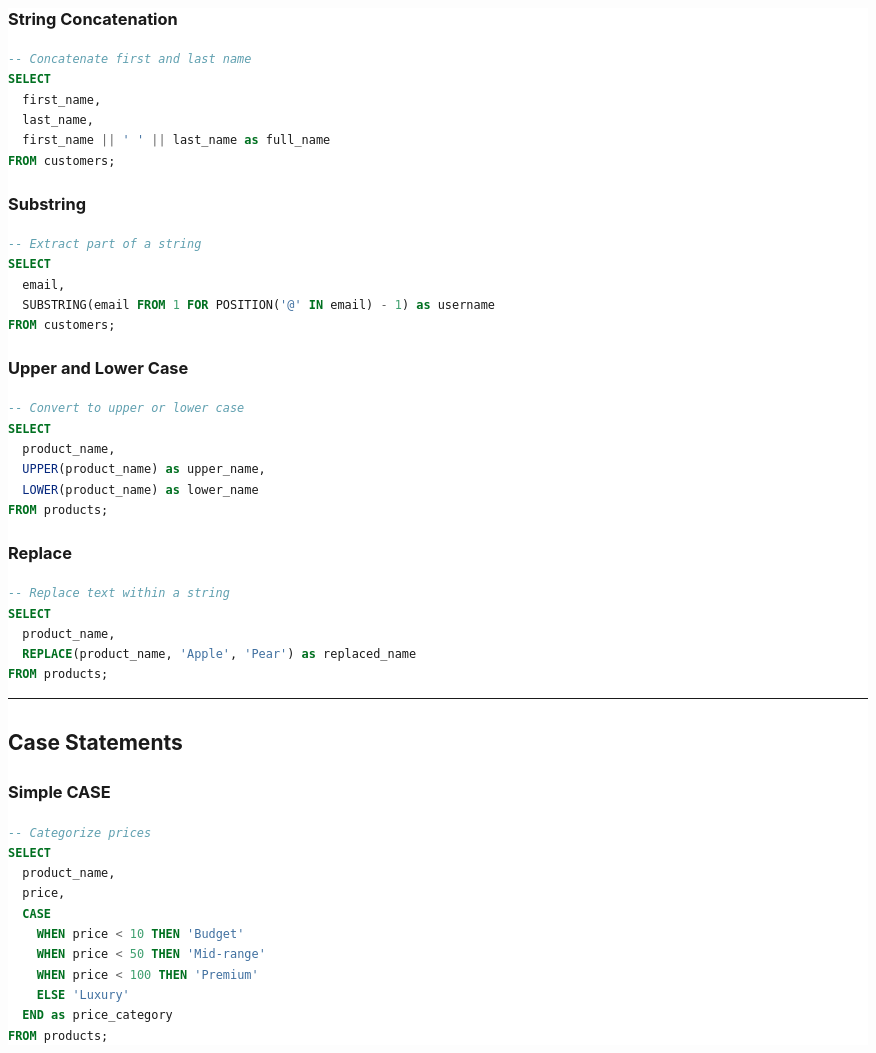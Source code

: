 ### String Concatenation

```sql
-- Concatenate first and last name
SELECT
  first_name,
  last_name,
  first_name || ' ' || last_name as full_name
FROM customers;
```

### Substring

```sql
-- Extract part of a string
SELECT
  email,
  SUBSTRING(email FROM 1 FOR POSITION('@' IN email) - 1) as username
FROM customers;
```

### Upper and Lower Case

```sql
-- Convert to upper or lower case
SELECT
  product_name,
  UPPER(product_name) as upper_name,
  LOWER(product_name) as lower_name
FROM products;
```

### Replace

```sql
-- Replace text within a string
SELECT
  product_name,
  REPLACE(product_name, 'Apple', 'Pear') as replaced_name
FROM products;
```

---

## Case Statements

### Simple CASE

```sql
-- Categorize prices
SELECT
  product_name,
  price,
  CASE
    WHEN price < 10 THEN 'Budget'
    WHEN price < 50 THEN 'Mid-range'
    WHEN price < 100 THEN 'Premium'
    ELSE 'Luxury'
  END as price_category
FROM products;
```
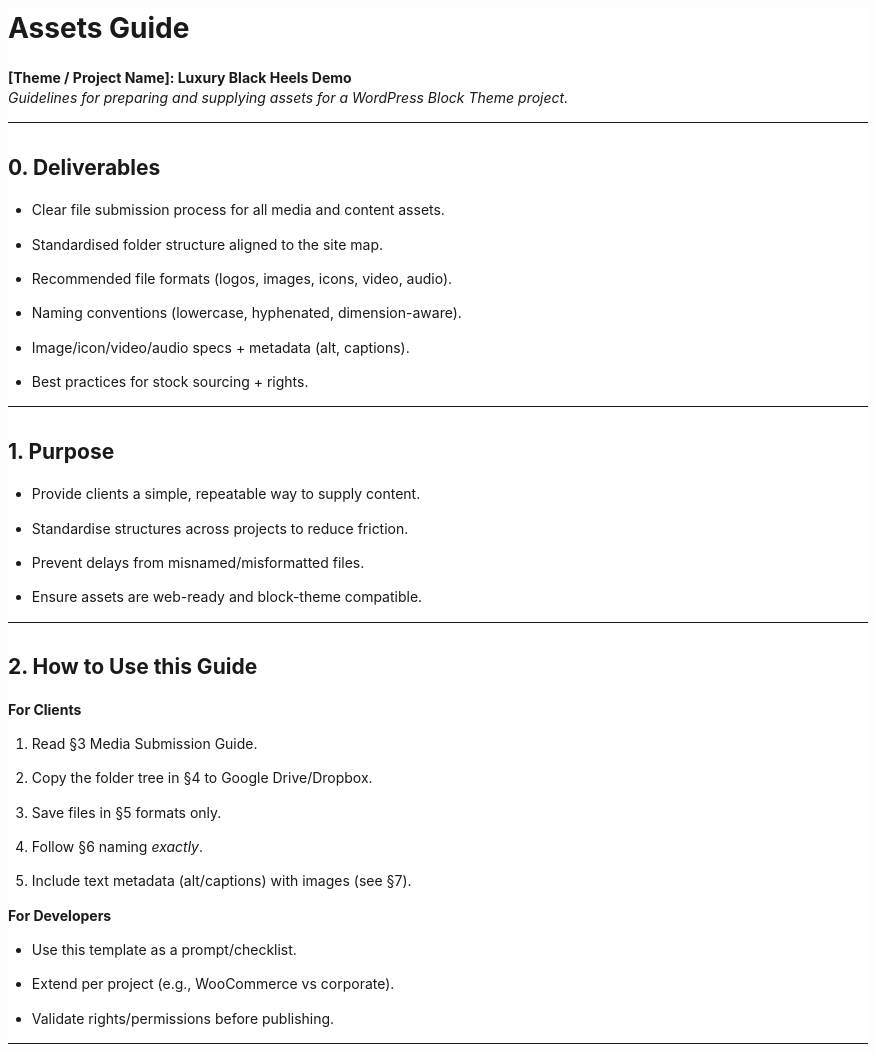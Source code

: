 # **Assets Guide**

**\[Theme / Project Name\]: Luxury Black Heels Demo**  
 *Guidelines for preparing and supplying assets for a WordPress Block Theme project.*

---

## **0\. Deliverables**

* Clear file submission process for all media and content assets.

* Standardised folder structure aligned to the site map.

* Recommended file formats (logos, images, icons, video, audio).

* Naming conventions (lowercase, hyphenated, dimension-aware).

* Image/icon/video/audio specs \+ metadata (alt, captions).

* Best practices for stock sourcing \+ rights.

---

## **1\. Purpose**

* Provide clients a simple, repeatable way to supply content.

* Standardise structures across projects to reduce friction.

* Prevent delays from misnamed/misformatted files.

* Ensure assets are web-ready and block-theme compatible.

---

## **2\. How to Use this Guide**

**For Clients**

1. Read §3 Media Submission Guide.

2. Copy the folder tree in §4 to Google Drive/Dropbox.

3. Save files in §5 formats only.

4. Follow §6 naming *exactly*.

5. Include text metadata (alt/captions) with images (see §7).

**For Developers**

* Use this template as a prompt/checklist.

* Extend per project (e.g., WooCommerce vs corporate).

* Validate rights/permissions before publishing.

---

_ _ _ _ _

◆ **Your assignment**: In the answer, give only the lines from the top of the data above through the line with "Black Heels Demo**", reproduced exactly; no picture may appear.

◆ **Answer box**:
Source code

: ### String Concatenation

```sql
-- Concatenate first and last name
SELECT
  first_name,
  last_name,
  first_name || ' ' || last_name as full_name
FROM customers;
```

### Substring

```sql
-- Extract part of a string
SELECT
  email,
  SUBSTRING(email FROM 1 FOR POSITION('@' IN email) - 1) as username
FROM customers;
```

### Upper and Lower Case

```sql
-- Convert to upper or lower case
SELECT
  product_name,
  UPPER(product_name) as upper_name,
  LOWER(product_name) as lower_name
FROM products;
```

### Replace

```sql
-- Replace text within a string
SELECT
  product_name,
  REPLACE(product_name, 'Apple', 'Pear') as replaced_name
FROM products;
```

---

## Case Statements

### Simple CASE

```sql
-- Categorize prices
SELECT
  product_name,
  price,
  CASE
    WHEN price < 10 THEN 'Budget'
    WHEN price < 50 THEN 'Mid-range'
    WHEN price < 100 THEN 'Premium'
    ELSE 'Luxury'
  END as price_category
FROM products;
```
Source code

: # **Assets Guide**

**\[Theme / Project Name\]: Luxury Black Heels Demo**  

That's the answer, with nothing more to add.